Smile, what's the use in crying?

Who doesn't love this new 'age of austerity'? It's got us all tightening our belts so much so that we suddenly know how Dita Von Teese feels every time she gets dressed.

It also means that the politicians have to find new ways of validating their track record, since traditional measures like GDP give a decidedly negative view. That's why it was revealed this week that David Cameron intends to measure the kind of prosperity that's hard to capture in an Excel spreadsheet. Rather than prosperity and wealth, he wants to start collating data on how happy we all are.

The problem is, we're not a nation known for our ebullience. That's why the most common conversational topic is the weather - because nine times out of ten it means we've got something to complain about. Even now, the threat of a couple of inches of snow has people in the north battening down the hatches for a second ice age.
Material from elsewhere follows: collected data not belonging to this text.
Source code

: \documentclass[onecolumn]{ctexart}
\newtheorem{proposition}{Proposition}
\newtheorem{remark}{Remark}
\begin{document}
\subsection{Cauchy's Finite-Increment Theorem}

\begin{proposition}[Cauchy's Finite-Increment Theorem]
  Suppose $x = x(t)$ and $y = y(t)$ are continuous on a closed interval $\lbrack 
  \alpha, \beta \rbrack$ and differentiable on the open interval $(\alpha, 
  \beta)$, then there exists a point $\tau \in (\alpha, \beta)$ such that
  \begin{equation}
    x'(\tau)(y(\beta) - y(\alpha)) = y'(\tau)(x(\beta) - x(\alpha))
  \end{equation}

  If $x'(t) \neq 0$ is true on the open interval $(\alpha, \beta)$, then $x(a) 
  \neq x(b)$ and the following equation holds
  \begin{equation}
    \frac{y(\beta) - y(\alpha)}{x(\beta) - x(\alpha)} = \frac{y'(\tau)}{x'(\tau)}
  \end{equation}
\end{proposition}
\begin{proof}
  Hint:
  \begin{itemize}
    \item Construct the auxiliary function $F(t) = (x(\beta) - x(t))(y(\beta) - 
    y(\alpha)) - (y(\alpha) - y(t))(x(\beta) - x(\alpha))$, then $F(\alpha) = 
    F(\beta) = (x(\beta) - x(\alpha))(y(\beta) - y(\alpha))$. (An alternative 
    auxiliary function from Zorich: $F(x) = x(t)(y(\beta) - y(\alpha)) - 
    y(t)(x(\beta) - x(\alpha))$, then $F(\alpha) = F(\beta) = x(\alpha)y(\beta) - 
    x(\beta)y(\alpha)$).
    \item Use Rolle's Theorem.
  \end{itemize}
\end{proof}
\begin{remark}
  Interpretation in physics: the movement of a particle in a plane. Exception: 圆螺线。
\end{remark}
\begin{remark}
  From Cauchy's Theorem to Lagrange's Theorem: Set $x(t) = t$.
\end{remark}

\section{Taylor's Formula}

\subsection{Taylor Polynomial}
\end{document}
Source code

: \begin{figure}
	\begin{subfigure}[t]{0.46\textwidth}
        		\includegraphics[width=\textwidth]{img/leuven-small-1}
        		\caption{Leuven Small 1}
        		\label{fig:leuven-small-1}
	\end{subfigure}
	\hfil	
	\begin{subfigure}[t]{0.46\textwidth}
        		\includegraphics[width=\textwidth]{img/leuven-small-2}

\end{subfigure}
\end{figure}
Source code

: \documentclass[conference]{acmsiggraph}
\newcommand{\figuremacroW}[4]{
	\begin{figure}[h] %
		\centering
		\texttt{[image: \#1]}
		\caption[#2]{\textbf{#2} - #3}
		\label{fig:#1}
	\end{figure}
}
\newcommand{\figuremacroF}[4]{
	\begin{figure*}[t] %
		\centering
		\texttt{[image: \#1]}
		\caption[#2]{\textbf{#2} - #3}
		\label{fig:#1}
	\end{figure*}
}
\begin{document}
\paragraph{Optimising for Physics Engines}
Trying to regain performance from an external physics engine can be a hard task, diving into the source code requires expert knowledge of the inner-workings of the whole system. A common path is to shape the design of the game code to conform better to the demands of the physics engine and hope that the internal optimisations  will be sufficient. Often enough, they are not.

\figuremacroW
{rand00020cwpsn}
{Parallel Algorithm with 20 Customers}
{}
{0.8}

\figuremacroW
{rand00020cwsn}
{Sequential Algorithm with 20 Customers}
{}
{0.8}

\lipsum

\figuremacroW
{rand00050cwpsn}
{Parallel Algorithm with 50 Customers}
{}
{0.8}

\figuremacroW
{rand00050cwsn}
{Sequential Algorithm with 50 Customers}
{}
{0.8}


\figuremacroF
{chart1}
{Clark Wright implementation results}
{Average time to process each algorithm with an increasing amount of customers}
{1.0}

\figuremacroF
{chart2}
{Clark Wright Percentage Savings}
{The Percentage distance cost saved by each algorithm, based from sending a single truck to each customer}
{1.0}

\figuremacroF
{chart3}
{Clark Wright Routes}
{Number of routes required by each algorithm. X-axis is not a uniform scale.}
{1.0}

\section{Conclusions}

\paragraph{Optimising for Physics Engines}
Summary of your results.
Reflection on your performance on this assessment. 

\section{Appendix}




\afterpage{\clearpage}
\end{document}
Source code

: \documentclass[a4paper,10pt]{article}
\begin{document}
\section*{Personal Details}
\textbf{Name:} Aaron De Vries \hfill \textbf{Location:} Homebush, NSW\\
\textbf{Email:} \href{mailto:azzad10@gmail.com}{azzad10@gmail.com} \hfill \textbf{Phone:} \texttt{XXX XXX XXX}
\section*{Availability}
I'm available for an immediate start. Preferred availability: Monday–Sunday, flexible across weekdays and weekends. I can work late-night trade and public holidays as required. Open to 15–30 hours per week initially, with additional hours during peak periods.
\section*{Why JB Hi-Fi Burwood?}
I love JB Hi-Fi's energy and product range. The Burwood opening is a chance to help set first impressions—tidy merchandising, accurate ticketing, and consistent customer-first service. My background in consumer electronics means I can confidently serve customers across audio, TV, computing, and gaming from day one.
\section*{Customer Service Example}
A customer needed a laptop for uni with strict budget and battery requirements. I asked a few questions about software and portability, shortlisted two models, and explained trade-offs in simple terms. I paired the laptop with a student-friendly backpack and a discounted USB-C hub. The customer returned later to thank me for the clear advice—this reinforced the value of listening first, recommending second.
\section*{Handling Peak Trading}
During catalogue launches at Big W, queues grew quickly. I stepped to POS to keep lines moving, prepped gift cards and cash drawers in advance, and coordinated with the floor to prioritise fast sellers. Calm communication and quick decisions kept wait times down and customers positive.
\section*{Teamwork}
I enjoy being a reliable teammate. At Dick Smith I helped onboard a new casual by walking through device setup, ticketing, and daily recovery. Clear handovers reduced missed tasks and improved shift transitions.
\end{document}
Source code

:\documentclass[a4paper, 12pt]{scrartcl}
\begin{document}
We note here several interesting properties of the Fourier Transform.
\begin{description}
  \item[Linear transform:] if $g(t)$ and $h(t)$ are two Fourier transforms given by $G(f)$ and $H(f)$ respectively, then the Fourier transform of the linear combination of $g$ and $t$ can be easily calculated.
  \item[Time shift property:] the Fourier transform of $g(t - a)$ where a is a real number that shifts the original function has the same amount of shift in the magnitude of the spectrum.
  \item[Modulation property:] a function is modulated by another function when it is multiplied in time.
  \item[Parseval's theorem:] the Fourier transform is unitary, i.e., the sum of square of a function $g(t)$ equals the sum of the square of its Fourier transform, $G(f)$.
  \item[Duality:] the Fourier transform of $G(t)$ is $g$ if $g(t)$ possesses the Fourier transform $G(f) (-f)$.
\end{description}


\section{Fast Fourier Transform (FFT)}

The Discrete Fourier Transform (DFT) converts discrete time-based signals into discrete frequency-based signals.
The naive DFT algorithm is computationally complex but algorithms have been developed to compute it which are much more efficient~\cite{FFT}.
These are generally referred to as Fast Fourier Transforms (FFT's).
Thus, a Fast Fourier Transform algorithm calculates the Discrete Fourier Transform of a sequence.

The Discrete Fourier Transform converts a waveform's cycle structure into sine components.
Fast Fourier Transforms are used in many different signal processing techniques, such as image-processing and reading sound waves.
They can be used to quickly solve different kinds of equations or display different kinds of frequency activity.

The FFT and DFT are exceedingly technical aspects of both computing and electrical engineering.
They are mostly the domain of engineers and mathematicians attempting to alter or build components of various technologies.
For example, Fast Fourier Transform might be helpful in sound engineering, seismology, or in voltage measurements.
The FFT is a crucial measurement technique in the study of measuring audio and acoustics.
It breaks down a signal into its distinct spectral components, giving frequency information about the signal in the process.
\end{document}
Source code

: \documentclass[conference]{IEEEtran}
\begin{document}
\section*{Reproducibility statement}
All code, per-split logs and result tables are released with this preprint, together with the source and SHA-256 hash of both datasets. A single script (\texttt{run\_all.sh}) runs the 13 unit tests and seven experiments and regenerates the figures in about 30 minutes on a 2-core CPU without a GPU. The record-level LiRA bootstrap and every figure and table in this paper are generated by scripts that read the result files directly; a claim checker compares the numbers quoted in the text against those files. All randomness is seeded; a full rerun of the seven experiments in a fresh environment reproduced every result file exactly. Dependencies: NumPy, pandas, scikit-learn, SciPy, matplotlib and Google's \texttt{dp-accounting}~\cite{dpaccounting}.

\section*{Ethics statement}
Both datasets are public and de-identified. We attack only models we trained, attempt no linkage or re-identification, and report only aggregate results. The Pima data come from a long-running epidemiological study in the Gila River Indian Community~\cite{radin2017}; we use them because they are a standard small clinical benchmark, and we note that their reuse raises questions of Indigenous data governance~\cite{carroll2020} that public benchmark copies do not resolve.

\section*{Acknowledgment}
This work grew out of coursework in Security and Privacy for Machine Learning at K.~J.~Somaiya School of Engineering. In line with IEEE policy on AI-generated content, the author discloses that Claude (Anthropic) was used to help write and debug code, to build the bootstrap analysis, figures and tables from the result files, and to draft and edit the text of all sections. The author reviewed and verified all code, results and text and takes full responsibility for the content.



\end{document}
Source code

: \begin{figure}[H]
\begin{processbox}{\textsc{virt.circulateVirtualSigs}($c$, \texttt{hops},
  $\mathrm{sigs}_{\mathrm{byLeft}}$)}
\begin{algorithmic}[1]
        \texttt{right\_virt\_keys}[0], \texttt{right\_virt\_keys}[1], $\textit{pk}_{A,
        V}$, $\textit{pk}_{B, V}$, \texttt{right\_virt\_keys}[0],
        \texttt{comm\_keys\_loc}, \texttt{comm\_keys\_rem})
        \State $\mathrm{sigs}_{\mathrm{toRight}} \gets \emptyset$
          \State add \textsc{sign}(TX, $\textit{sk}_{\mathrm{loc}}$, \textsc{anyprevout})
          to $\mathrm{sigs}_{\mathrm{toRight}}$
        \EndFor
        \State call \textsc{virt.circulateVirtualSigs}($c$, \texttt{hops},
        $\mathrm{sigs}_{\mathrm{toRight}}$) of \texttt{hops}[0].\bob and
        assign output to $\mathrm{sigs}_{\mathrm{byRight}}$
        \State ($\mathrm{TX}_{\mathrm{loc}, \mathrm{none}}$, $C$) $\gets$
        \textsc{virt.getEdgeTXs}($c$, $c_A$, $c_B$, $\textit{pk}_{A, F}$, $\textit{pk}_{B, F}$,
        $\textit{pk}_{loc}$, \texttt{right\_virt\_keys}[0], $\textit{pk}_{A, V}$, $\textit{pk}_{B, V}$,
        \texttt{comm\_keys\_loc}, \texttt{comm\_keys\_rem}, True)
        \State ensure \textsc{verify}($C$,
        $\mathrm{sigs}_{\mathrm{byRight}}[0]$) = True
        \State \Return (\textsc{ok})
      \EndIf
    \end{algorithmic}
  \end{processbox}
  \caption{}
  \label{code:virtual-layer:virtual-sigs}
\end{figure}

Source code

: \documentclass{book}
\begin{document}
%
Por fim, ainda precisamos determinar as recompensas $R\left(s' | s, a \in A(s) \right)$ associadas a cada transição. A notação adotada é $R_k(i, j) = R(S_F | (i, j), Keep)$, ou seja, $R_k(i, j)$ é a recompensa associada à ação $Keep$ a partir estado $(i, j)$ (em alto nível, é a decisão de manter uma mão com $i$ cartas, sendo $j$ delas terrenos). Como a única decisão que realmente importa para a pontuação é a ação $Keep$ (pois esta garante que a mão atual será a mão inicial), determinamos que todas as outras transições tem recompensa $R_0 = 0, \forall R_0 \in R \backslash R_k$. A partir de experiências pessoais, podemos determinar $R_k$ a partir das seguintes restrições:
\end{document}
It's the same with our TV shows - our most popular soap opera is EastEnders, the televisual equivalent of Ritalin. And talent shows like X-Factor and Strictly Come Dancing simply enable us to celebrate the least talented performers.

Nonetheless, the Office of National Statistics has been asked to develop a new way of measuring people's sense of well-being, based on the spring in their step, rather than the bulge in their wallet. So now, the British public will be asked questions like: "Overall, how happy did you feel yesterday?" and "How much purpose does your life have?"

If there's one sure-fire way of sending the entire nation plunging into abject depression, it's by getting them to consider the meaning of life. The Pet Shop Boys once sang 'Happiness Is An Option'. That may well be the case, but I think most of us would prefer to abstain.